Onderstaande tekst is van de hand van Timothy Radcliffe, algemeen overste van de Dominicanen. Het is het voorwoord bij de Engelse vertaling van Borgmans cahier die verscheen bij Continuum Books (Londen, New York).

This book is a highly attractive and stimulating exposition of Dominican Spirituality by Eric Borgman, a Dutch Lay Dominican. The central intuition of the book is that Dominican Spirituality is founded on the encounter of God in all of human experience. Dominic's mission, in the early thirteenth century, was born in opposition to Catharism, which maintained that God was remote from us and that there was a fundamental opposition between the divine and this material world. But for Dominic it is here, in our lives, with all their creativity and goodness, their mess and confusion, that God is to be found. Our mission as preachers pushes us 'to enter the unrest of the street and the inn, politics and journalism, welfare, teaching and science, in the belief that the holy, the traces of the Holy, are to be found there.' Even in the most difficult situations, when all is dark, God is waiting to be discovered. 'If Dominican spirituality has a core, then it could be said to be this insight into the unexpected and unheard of nearness of God'. This is the good news that the Order of Preachers was founded to preach and the source of the happiness of the preacher.

This belief that God is there in our lives waiting to be discovered is fundamental to his most attractive presentation of the Dominican tradition of prayer and contemplation. Contemplation is not the discovery of God through retreat from the world, though sometimes we need such moments. It is opening our eyes to discover God waiting for us in the most unpromising situations. The discipline of the contemplative life liberates us from the banal and trivial way of looking at things and at each other which is characteristic of the world of consumerism. We learn to see properly, to see in the dark, and above all to see compassionately, as God sees us. The contemplative must dare to be vulnerable to the pain and suffering of this world and  'to allow oneself to be touched by what happens to one and the world around, in the belief that in this way one comes upon the traces of the God of salvation and liberation'. 

This contemplative gaze is also the fruit of study and reflection, of acquiring a 'thinking heart' in the words of the Jewish writer Etty Hillesum, who died in Auschwitz in 1943. Borgman's understanding of Dominican spirituality is summed up in the superb image of a radio antenna, which broadcasts what it receives. Dominican spirituality, he maintains, is developing that receptivity to the presence of God which is source of all our preaching.
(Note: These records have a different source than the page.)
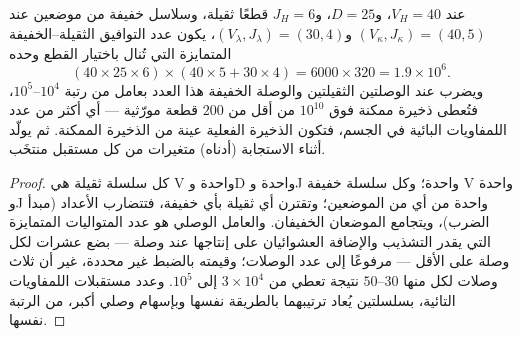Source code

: \begin{theorem}\label{thm:b3:adaptive-immunity:repertoire}
عند $V_{H} = 40$، و$D = 25$، و$J_{H} = 6$ قطعًا ثقيلة، وسلاسل
خفيفة من موضعين عند $(V_{\kappa}, J_{\kappa}) = (40, 5)$
و$(V_{\lambda}, J_{\lambda}) = (30, 4)$، يكون عدد التوافيق
الثقيلة--الخفيفة المتمايزة التي تُنال باختيار القطع وحده
\[
(40\times 25\times 6)\times(40\times 5 + 30\times 4) = 6000\times 320
= 1.9\times 10^{6}.
\]
ويضرب  عند الوصلتين الثقيلتين والوصلة الخفيفة
هذا العدد بعامل من رتبة $10^{4}$--$10^{5}$، فتُعطى ذخيرة
ممكنة فوق $10^{10}$ من أقل من $200$ قطعة مورّثية --- أي أكثر
من عدد اللمفاويات البائية في الجسم، فتكون الذخيرة الفعلية
عينة من الذخيرة الممكنة. ثم يولّد 
أثناء الاستجابة (أدناه) متغيرات من كل مستقبل منتخَب.
\end{theorem}
\begin{proof}
كل سلسلة ثقيلة هي V واحدة وD واحدة وJ واحدة؛ وكل سلسلة
خفيفة V واحدة وJ واحدة من أي من الموضعين؛ وتقترن أي ثقيلة
بأي خفيفة، فتتضارب الأعداد (مبدأ الضرب)، ويتجامع الموضعان
الخفيفان. والعامل الوصلي هو عدد المتواليات المتمايزة التي
يقدر التشذيب والإضافة العشوائيان على إنتاجها عند وصلة ---
بضع عشرات لكل وصلة على الأقل --- مرفوعًا إلى عدد الوصلات؛
وقيمته بالضبط غير محددة، غير أن ثلاث وصلات لكل منها
$30$--$50$ نتيجة تعطي من $3\times 10^{4}$ إلى $10^{5}$. وعدد
مستقبلات اللمفاويات التائية، بسلسلتين يُعاد ترتيبهما
بالطريقة نفسها وبإسهام وصلي أكبر، من الرتبة نفسها.
\end{proof}

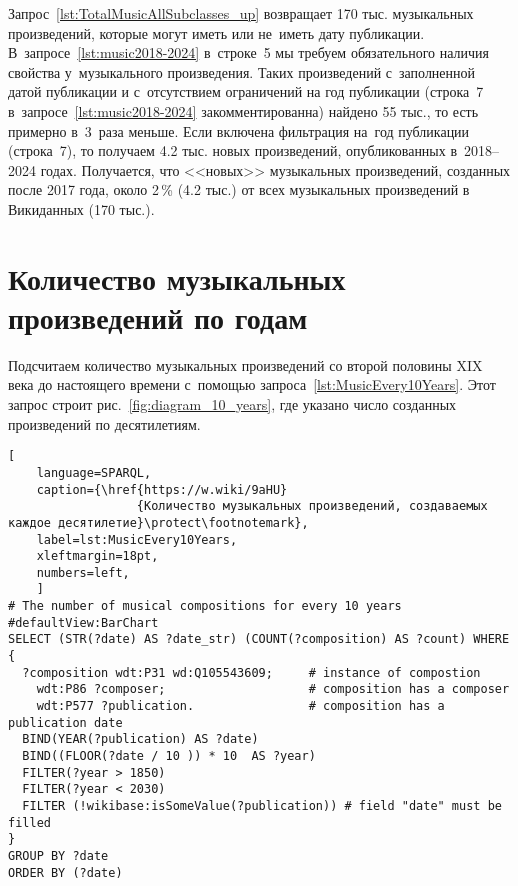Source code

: \newpage
Запрос~\ref{lst:TotalMusicAllSubclasses_up} 
возвращает 170 тыс. музыкальных произведений, которые могут иметь или не~иметь дату публикации. 
В~запросе~\ref{lst:music2018-2024} в~строке~5 
мы требуем обязательного наличия свойства  у~музыкального произведения.
Таких произведений с~заполненной датой публикации и 
с~отсутствием ограничений на год публикации 
(строка~7 в~запросе~\ref{lst:music2018-2024} закомментированна) 
найдено 55 тыс., 
то есть примерно в~3~раза меньше. 
Если включена фильтрация на~год публикации (строка~7), 
то получаем 4.2 тыс. новых произведений, опубликованных в~2018--2024 годах. 
Получается, что <<новых>> музыкальных произведений, созданных после 2017 года,  
около 2\,\% (4.2 тыс.) от всех музыкальных произведений в Викиданных (170 тыс.).









\newpage
\section{Количество музыкальных произведений по годам}

Подсчитаем количество музыкальных произведений 
со второй половины XIX века до настоящего времени 
с~помощью запроса~\ref{lst:MusicEvery10Years}. 
Этот запрос строит рис.~\ref{fig:diagram_10_years}, где 
указано число созданных произведений по десятилетиям. 


\begin{lstlisting}[ 
    language=SPARQL,
    caption={\href{https://w.wiki/9aHU}
                  {Количество музыкальных произведений, создаваемых каждое десятилетие}\protect\footnotemark},
    label=lst:MusicEvery10Years,
    xleftmargin=18pt,
    numbers=left,
    ]
# The number of musical compositions for every 10 years
#defaultView:BarChart
SELECT (STR(?date) AS ?date_str) (COUNT(?composition) AS ?count) WHERE {
  ?composition wdt:P31 wd:Q105543609;     # instance of compostion
    wdt:P86 ?composer;                    # composition has a composer
    wdt:P577 ?publication.                # composition has a publication date
  BIND(YEAR(?publication) AS ?date)
  BIND((FLOOR(?date / 10 )) * 10  AS ?year)
  FILTER(?year > 1850)
  FILTER(?year < 2030) 
  FILTER (!wikibase:isSomeValue(?publication)) # field "date" must be filled
}
GROUP BY ?date
ORDER BY (?date)
\end{lstlisting}%


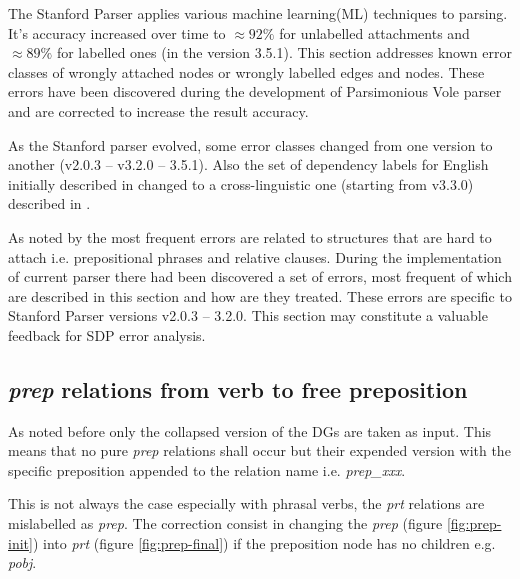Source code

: The Stanford Parser applies various machine learning(ML) techniques to parsing. It's accuracy increased over time to $\approx92\%$ for unlabelled attachments and $\approx89\%$ for labelled ones (in the version 3.5.1). This section addresses known error classes of wrongly attached nodes or wrongly labelled edges and nodes. These errors have been discovered during the development of Parsimonious Vole parser and are corrected to increase the result accuracy. 

As the Stanford parser evolved, some error classes changed from one version to another (v2.0.3 -- v3.2.0 -- 3.5.1). Also the set of dependency labels for English initially described in \citep{Marneffe2008, Marneffe2008a} changed to a cross-linguistic one (starting from v3.3.0) described in \citep{Marneffe2014}.

As noted by \citet{Cer2010a} the most frequent errors are related to structures that are hard to attach i.e. prepositional phrases and relative clauses. During the implementation of current parser there had been discovered a set of errors, most frequent of which are described in this section and how are they treated. These errors are specific to Stanford Parser versions v2.0.3 -- 3.2.0. This section may constitute a valuable feedback for SDP error analysis. 

\subsection{\textit{prep} relations from verb to free preposition}
As noted before only the collapsed version of the DGs are taken as input. This means that no pure \textit{prep} relations shall occur but their expended version with the specific preposition appended to the relation name i.e. \textit{prep\_xxx}.

This is not always the case especially with phrasal verbs, the \textit{prt} relations are mislabelled as \textit{prep}. The correction consist in changing the \textit{prep} (figure \ref{fig:prep-init}) into \textit{prt} (figure \ref{fig:prep-final}) if the preposition node has no children e.g. \textit{pobj}.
Given the fundamental stress that Borgman places on finding the traces of God in our contemporary lives, then it is not surprising that his interpretation of Dominican spirituality is strongly marked by the context in which he writes, that of the Dutch Church today. In Holland religious life, in the classic sense, is undergoing a greater crisis than anywhere else in the world. The most flourishing branch of the Order is the Lay Dominicans, which is enjoying a marvellous renaissance. This is reflected in his view that Dominican spirituality finds its pre-eminent expression in the life of lay people. In most parts of the world, all the branches of the Order - the friars, nuns and sisters - are blessed with vocations and vitality, which might lead one to stress other aspects of our spirituality. But it is also part of Dominican spirituality to delight in discovering that we do not always agree, as he disagrees with me in one chapter of this book. Argument in the pursuit of truth is part of our Dominican life. He writes that 'being a true Dominican consists first and foremost in becoming part of the company of seekers and questioners, so as in this way, with the help of human reason and building on the Christian tradition, to find something of an answer'.